WHAT IS REQUIRED -> Work through the material below line by line and say how many lines include the word "comment". Only the number, please.

EXERCISE INPUT ->
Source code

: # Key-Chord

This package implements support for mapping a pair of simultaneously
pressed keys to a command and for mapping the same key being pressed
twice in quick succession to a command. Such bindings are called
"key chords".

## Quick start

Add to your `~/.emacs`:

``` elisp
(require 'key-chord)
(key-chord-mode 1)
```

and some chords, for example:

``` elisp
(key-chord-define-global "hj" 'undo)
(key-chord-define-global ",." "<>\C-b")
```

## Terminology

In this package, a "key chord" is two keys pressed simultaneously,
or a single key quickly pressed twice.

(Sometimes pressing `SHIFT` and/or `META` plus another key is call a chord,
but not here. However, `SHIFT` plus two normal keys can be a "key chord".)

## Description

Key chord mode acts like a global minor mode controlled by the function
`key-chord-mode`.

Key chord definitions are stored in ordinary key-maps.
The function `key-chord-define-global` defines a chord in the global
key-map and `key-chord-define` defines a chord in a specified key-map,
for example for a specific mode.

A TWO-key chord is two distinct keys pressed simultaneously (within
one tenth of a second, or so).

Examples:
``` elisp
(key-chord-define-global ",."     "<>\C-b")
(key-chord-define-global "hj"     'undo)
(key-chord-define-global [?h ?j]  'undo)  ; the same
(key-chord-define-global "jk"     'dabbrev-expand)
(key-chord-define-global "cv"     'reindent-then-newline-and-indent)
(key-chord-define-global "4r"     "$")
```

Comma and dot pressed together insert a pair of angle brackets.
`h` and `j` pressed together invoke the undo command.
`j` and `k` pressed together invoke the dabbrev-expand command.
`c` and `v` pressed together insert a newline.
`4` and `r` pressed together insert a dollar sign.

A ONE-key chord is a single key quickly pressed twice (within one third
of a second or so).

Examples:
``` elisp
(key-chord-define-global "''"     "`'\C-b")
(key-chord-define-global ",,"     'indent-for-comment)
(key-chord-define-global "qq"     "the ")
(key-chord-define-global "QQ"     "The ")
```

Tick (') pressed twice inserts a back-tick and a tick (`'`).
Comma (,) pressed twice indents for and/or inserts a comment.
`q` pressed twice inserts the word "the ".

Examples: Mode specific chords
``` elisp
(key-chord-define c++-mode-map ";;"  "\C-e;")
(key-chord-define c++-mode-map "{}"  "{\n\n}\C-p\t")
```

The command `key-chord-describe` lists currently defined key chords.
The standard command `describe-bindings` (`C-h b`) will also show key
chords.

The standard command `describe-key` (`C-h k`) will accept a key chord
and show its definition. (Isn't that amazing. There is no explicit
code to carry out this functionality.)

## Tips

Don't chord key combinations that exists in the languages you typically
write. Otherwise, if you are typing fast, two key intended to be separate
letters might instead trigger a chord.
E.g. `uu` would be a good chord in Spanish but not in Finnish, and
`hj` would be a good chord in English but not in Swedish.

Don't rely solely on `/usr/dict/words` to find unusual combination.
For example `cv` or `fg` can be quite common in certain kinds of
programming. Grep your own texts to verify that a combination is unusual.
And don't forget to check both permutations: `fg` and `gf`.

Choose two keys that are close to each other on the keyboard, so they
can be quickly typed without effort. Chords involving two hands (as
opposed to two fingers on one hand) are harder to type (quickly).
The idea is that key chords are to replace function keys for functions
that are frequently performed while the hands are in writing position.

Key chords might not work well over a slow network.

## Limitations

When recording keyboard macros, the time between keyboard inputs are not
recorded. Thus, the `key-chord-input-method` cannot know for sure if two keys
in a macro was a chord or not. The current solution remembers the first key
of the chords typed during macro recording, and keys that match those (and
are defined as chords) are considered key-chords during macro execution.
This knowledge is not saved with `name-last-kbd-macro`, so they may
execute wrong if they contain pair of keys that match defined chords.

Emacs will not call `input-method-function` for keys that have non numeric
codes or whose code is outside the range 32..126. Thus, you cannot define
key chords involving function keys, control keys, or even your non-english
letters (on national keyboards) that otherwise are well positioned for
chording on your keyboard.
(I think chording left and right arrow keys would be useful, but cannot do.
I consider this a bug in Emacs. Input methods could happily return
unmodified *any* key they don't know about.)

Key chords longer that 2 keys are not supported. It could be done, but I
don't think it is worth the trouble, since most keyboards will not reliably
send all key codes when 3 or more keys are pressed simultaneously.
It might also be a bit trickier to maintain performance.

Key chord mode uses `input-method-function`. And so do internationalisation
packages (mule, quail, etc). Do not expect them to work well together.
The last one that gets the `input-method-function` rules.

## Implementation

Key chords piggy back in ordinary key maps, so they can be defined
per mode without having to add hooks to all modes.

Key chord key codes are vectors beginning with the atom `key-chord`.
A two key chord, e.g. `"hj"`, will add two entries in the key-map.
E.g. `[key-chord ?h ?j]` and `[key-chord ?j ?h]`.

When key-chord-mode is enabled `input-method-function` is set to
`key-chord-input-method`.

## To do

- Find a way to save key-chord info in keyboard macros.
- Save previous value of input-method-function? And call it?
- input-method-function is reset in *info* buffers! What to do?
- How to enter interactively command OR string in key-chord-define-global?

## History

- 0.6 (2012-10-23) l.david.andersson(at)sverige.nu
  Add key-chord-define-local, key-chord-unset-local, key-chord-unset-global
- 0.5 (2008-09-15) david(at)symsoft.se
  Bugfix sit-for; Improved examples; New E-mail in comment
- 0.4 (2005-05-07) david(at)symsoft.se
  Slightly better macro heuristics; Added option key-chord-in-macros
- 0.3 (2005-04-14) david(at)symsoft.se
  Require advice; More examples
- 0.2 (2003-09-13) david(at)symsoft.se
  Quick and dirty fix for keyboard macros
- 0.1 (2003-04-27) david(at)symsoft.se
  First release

EXERCISE OUTPUT -> 3